Saved entries:

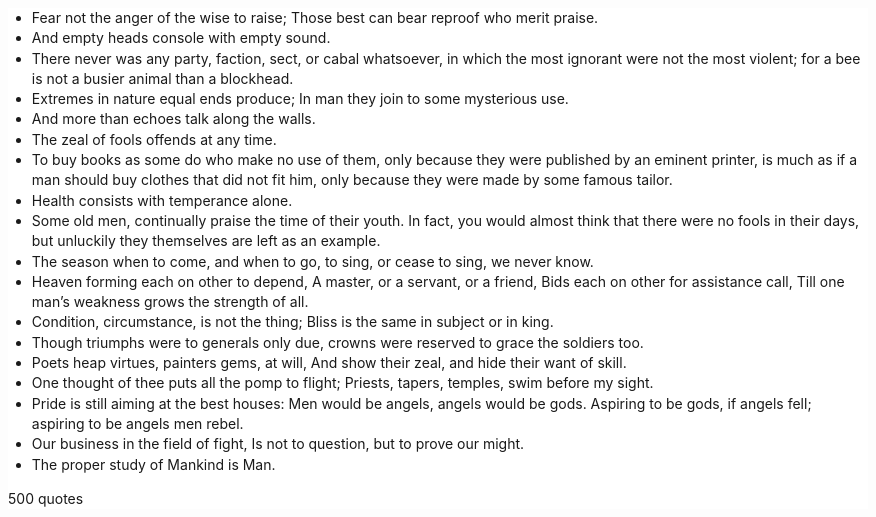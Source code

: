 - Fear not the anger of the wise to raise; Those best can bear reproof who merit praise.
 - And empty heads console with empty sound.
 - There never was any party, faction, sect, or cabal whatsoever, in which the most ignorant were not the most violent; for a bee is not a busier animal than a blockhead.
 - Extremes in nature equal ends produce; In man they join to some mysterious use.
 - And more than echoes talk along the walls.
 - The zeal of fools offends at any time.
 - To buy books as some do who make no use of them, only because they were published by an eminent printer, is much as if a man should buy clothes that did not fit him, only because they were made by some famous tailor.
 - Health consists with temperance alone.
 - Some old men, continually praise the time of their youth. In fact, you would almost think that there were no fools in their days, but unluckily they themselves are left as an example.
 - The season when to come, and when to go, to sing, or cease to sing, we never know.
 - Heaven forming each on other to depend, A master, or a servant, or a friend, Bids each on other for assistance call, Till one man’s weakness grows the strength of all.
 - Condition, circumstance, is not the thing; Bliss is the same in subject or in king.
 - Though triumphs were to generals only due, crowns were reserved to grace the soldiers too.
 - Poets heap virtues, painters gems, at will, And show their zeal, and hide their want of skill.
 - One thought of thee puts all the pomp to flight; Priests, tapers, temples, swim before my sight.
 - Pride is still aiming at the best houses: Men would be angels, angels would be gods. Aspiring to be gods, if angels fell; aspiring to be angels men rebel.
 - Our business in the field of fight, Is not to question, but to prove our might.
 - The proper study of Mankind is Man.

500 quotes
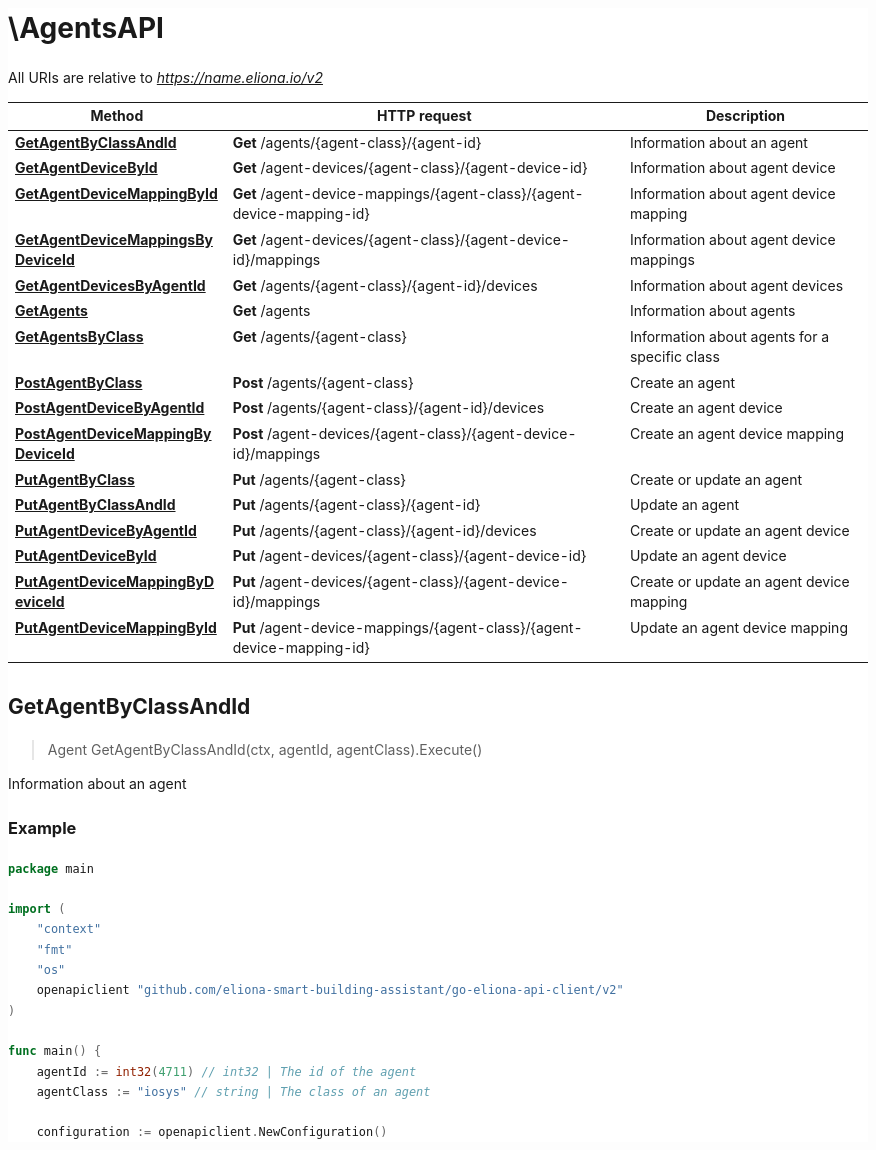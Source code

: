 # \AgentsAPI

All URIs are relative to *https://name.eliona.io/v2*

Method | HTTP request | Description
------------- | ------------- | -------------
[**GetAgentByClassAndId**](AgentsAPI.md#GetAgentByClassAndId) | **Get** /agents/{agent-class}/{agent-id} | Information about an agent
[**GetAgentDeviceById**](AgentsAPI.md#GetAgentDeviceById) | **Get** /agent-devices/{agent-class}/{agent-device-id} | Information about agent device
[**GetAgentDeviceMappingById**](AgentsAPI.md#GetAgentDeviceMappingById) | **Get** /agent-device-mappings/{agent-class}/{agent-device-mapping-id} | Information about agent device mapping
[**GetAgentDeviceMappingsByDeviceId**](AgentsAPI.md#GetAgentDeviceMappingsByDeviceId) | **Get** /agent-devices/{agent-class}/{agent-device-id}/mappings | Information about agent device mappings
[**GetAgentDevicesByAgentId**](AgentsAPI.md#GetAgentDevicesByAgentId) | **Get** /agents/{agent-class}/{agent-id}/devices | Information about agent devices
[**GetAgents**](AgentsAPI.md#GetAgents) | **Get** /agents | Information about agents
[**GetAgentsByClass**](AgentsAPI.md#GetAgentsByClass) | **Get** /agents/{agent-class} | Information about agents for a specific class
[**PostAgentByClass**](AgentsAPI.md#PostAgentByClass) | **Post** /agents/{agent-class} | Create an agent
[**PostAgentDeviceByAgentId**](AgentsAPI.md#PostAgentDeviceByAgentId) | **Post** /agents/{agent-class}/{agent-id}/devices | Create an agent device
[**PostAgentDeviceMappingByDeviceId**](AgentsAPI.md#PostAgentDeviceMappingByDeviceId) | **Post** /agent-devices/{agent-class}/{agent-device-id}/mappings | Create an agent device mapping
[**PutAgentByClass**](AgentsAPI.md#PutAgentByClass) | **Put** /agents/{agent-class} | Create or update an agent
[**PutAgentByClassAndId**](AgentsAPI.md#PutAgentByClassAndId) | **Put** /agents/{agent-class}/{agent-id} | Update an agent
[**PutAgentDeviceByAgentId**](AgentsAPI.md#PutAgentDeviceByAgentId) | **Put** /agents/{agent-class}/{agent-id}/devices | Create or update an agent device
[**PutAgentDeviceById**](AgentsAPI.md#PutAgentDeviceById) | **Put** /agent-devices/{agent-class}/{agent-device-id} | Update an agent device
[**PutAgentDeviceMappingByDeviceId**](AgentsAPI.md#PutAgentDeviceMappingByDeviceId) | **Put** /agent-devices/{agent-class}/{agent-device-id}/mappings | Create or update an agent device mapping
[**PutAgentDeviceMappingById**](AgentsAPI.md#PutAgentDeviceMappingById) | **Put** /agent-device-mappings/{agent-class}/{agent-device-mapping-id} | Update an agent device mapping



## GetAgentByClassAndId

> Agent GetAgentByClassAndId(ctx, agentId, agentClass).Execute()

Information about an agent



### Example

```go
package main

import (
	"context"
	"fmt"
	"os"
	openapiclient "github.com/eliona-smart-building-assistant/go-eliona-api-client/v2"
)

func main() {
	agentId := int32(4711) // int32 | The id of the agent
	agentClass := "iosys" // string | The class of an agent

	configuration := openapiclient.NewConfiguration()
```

* * *

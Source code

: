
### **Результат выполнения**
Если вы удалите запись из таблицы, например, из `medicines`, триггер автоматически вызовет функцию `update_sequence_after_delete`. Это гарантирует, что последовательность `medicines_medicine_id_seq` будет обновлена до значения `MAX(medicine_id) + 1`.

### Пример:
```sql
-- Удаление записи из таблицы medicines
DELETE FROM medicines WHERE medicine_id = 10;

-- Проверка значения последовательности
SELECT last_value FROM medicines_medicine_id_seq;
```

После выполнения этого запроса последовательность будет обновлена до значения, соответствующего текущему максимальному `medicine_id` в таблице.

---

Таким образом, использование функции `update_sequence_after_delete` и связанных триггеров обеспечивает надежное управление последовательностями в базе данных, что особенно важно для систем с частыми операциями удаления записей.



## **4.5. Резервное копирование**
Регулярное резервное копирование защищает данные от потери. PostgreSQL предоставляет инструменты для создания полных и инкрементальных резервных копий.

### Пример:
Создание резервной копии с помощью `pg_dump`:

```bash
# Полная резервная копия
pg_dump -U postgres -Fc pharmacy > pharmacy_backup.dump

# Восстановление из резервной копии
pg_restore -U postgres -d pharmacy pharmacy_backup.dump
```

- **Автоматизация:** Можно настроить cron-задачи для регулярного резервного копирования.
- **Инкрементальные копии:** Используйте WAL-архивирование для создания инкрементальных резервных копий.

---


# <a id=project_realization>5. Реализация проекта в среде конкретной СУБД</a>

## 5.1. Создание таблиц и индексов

▶ **WHAT TO PRODUCE**
Return one number, the count of lines in the records holding the word "eliona".

▶ **ANSWER SPACE**
2